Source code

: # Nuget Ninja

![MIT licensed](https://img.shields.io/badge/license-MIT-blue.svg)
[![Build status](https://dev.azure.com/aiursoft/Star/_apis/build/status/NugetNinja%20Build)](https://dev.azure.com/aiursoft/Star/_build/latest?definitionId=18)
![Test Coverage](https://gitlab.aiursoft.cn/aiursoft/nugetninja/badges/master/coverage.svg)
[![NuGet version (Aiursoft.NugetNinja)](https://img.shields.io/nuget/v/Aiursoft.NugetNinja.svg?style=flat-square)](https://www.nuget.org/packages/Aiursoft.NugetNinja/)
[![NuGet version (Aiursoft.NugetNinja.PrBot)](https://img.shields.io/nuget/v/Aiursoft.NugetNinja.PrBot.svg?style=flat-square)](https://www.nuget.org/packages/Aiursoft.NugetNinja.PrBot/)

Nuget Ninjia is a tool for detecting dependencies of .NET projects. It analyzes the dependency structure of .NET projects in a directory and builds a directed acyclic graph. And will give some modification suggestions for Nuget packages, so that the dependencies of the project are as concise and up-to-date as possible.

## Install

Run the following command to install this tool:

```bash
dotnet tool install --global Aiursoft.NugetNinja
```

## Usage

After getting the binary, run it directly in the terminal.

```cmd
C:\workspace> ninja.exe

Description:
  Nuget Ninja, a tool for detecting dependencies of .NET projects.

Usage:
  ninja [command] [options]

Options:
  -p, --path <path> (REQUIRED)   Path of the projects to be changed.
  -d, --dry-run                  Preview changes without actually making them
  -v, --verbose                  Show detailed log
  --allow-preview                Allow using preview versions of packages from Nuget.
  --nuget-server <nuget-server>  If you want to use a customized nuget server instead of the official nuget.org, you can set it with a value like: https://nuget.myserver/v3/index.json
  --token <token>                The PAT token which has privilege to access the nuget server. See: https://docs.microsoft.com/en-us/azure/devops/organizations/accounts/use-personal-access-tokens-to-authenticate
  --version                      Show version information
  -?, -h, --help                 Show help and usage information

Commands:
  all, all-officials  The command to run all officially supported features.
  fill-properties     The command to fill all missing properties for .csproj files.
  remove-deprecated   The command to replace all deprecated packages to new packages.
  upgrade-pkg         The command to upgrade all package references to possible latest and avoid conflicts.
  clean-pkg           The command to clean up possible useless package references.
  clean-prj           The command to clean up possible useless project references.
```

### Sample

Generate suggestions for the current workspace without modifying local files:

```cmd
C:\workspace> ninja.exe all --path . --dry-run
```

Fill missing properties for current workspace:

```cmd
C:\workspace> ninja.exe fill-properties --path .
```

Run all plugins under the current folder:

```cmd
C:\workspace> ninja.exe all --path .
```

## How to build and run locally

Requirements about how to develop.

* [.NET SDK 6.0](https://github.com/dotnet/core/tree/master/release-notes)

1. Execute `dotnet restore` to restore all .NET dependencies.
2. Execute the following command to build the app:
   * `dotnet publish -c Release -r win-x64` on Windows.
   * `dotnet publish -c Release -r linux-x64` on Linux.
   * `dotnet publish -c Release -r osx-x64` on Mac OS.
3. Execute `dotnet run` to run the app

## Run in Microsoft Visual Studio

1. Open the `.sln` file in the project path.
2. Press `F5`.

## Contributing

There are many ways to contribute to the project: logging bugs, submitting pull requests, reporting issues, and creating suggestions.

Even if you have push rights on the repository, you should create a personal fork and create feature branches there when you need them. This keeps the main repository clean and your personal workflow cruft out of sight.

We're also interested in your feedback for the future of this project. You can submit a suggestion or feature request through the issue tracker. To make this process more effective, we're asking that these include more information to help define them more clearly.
---
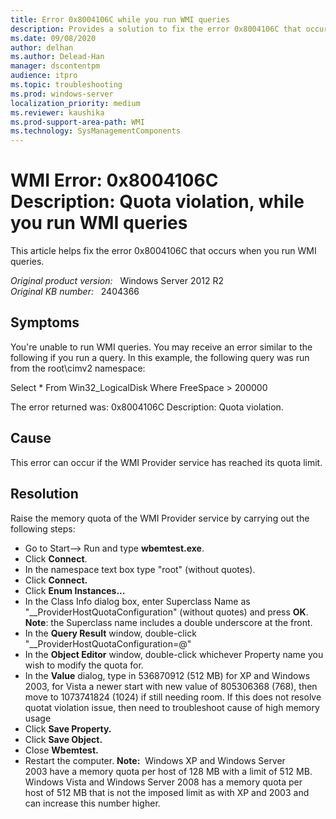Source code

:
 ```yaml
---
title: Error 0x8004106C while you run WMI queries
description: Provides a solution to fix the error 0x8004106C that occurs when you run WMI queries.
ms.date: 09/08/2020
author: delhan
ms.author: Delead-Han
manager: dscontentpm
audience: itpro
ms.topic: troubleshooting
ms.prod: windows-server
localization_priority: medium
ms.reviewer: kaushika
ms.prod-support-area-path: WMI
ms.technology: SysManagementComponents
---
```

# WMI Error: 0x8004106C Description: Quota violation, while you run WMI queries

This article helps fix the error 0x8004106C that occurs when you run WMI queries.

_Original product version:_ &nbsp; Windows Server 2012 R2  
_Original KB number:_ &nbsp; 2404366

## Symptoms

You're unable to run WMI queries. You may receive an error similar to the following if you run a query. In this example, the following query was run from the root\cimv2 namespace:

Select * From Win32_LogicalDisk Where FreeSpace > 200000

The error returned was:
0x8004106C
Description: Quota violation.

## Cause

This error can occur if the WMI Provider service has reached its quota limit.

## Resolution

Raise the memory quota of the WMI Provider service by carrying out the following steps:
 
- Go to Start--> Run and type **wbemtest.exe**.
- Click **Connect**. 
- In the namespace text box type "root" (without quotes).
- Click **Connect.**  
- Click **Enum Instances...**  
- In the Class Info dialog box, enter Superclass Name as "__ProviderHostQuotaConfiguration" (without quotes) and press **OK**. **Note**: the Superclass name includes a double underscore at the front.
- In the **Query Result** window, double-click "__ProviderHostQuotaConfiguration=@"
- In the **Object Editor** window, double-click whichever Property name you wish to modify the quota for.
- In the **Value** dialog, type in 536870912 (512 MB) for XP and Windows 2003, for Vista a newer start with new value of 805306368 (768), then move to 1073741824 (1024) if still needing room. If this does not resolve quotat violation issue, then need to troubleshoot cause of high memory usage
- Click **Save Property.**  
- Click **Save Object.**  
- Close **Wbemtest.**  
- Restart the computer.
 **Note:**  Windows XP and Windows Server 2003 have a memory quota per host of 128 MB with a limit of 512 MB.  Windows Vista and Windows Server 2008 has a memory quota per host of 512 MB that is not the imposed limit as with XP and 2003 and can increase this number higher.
* * *
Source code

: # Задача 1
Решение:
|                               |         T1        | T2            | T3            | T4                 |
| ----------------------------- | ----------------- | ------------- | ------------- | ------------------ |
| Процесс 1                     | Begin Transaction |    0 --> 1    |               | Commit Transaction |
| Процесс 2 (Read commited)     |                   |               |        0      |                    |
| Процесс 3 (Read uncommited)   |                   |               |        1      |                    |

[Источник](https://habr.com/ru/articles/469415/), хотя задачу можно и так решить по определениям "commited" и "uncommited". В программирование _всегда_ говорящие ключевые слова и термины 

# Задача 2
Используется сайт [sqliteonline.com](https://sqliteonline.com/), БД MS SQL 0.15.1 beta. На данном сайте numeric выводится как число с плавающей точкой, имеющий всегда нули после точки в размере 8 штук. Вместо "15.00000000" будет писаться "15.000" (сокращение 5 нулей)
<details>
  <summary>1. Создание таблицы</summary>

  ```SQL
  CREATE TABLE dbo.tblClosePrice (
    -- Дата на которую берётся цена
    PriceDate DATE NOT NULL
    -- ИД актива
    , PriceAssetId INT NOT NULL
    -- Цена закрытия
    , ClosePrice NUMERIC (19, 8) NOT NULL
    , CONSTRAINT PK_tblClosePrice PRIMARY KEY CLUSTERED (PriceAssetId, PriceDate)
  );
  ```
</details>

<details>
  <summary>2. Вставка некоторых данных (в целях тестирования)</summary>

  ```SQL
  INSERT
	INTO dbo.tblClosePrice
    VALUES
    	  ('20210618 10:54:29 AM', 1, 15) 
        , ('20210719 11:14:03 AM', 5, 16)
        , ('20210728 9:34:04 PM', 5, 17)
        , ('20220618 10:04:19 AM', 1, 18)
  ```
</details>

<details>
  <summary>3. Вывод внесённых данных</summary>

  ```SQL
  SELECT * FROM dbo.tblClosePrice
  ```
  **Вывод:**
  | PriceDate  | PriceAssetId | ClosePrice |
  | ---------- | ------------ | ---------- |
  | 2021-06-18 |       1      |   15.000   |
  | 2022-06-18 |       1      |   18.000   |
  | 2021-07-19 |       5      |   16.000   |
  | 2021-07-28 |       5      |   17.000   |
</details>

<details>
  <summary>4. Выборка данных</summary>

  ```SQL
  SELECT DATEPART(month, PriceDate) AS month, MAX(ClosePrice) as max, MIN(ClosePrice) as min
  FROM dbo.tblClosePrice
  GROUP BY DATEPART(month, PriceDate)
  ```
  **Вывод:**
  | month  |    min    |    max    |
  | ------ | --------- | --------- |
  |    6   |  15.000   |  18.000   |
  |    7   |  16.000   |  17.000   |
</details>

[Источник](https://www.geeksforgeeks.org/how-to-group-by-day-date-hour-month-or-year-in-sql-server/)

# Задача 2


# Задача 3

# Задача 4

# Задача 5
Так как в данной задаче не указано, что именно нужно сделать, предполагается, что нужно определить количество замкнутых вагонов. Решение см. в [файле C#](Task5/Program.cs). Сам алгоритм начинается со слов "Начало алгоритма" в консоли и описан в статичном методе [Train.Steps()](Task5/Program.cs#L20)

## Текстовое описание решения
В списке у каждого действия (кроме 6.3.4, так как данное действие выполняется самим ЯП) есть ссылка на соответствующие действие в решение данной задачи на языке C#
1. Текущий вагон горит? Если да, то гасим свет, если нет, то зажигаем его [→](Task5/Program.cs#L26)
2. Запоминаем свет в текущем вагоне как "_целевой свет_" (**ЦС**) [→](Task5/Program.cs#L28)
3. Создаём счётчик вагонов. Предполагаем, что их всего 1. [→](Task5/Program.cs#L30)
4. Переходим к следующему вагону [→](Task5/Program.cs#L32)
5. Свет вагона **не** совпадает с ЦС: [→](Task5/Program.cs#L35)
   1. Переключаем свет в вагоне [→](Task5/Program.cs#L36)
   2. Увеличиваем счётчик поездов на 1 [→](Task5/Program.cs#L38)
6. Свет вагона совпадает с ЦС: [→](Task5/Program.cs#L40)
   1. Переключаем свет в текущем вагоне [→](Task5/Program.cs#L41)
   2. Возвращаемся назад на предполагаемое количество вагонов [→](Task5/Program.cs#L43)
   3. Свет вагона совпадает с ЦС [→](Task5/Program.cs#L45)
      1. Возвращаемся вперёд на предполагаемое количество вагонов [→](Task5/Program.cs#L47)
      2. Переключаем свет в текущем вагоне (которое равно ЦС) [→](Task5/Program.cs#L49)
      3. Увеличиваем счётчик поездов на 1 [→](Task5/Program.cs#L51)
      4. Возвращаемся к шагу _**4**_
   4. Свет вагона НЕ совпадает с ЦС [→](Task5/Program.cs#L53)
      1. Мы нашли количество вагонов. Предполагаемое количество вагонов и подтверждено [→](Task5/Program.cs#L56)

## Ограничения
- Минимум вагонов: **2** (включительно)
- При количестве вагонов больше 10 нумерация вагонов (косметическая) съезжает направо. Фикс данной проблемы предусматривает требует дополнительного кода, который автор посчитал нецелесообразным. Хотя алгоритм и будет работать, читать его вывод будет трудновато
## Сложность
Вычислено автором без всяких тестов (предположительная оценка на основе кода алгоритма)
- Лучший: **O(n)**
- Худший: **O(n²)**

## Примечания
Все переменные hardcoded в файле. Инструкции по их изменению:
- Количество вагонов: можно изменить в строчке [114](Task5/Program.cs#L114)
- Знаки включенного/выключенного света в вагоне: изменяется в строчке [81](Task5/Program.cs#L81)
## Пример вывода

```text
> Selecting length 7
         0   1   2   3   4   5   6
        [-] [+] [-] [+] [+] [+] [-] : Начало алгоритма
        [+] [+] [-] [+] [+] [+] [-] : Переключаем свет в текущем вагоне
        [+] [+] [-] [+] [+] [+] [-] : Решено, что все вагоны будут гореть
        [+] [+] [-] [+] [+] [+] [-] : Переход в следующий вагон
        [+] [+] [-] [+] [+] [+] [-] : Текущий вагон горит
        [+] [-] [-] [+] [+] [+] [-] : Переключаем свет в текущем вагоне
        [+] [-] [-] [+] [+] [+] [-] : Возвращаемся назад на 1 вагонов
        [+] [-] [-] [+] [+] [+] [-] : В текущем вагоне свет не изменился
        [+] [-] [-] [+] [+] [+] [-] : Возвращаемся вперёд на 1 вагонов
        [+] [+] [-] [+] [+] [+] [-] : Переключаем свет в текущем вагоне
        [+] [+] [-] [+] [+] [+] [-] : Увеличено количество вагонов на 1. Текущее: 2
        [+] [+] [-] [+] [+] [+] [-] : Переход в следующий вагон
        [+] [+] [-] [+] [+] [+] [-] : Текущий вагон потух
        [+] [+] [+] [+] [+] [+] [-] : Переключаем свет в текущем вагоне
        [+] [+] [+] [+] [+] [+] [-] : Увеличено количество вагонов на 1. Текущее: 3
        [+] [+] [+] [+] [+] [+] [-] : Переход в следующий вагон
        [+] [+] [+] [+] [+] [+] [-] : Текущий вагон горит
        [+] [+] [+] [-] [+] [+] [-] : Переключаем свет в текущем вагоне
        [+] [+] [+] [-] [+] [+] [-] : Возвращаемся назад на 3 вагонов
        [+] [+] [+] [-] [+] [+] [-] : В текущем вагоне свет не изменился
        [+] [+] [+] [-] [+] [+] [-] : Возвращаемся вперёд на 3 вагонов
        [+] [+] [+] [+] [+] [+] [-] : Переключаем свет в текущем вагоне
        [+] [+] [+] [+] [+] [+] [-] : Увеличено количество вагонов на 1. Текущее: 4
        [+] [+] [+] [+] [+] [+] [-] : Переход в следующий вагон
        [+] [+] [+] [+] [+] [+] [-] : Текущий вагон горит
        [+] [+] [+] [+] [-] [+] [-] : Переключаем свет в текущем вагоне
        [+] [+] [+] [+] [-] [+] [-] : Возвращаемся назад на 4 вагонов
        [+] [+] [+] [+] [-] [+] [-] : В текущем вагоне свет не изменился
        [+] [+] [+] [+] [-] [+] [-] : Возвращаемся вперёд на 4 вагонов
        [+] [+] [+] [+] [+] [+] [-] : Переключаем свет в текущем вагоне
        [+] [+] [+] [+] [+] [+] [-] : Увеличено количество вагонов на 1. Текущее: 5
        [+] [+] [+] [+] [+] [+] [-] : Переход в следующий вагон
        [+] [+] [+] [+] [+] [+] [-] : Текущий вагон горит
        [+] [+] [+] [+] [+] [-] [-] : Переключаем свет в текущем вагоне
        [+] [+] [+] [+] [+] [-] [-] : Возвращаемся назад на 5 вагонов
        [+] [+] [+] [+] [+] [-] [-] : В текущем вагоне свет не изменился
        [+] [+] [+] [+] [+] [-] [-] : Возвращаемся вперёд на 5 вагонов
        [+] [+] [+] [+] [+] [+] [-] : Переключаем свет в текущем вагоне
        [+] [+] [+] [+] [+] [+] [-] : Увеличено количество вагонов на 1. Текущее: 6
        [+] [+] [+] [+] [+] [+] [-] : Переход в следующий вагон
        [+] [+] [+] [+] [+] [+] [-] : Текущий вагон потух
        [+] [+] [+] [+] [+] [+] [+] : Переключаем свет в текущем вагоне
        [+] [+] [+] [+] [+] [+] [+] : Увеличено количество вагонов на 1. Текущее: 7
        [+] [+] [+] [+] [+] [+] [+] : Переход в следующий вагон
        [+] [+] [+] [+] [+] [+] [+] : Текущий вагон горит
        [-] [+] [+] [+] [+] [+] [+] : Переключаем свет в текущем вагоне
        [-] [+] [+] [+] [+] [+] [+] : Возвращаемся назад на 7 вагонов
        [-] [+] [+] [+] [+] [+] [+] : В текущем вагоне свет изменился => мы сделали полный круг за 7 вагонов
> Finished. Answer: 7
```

WORK REQUEST
Where a line above holds the string "month", show that line.

PROBLEM SOLUTION
  SELECT DATEPART(month, PriceDate) AS month, MAX(ClosePrice) as max, MIN(ClosePrice) as min
  GROUP BY DATEPART(month, PriceDate)
  | month  |    min    |    max    |
[Источник](https://www.geeksforgeeks.org/how-to-group-by-day-date-hour-month-or-year-in-sql-server/)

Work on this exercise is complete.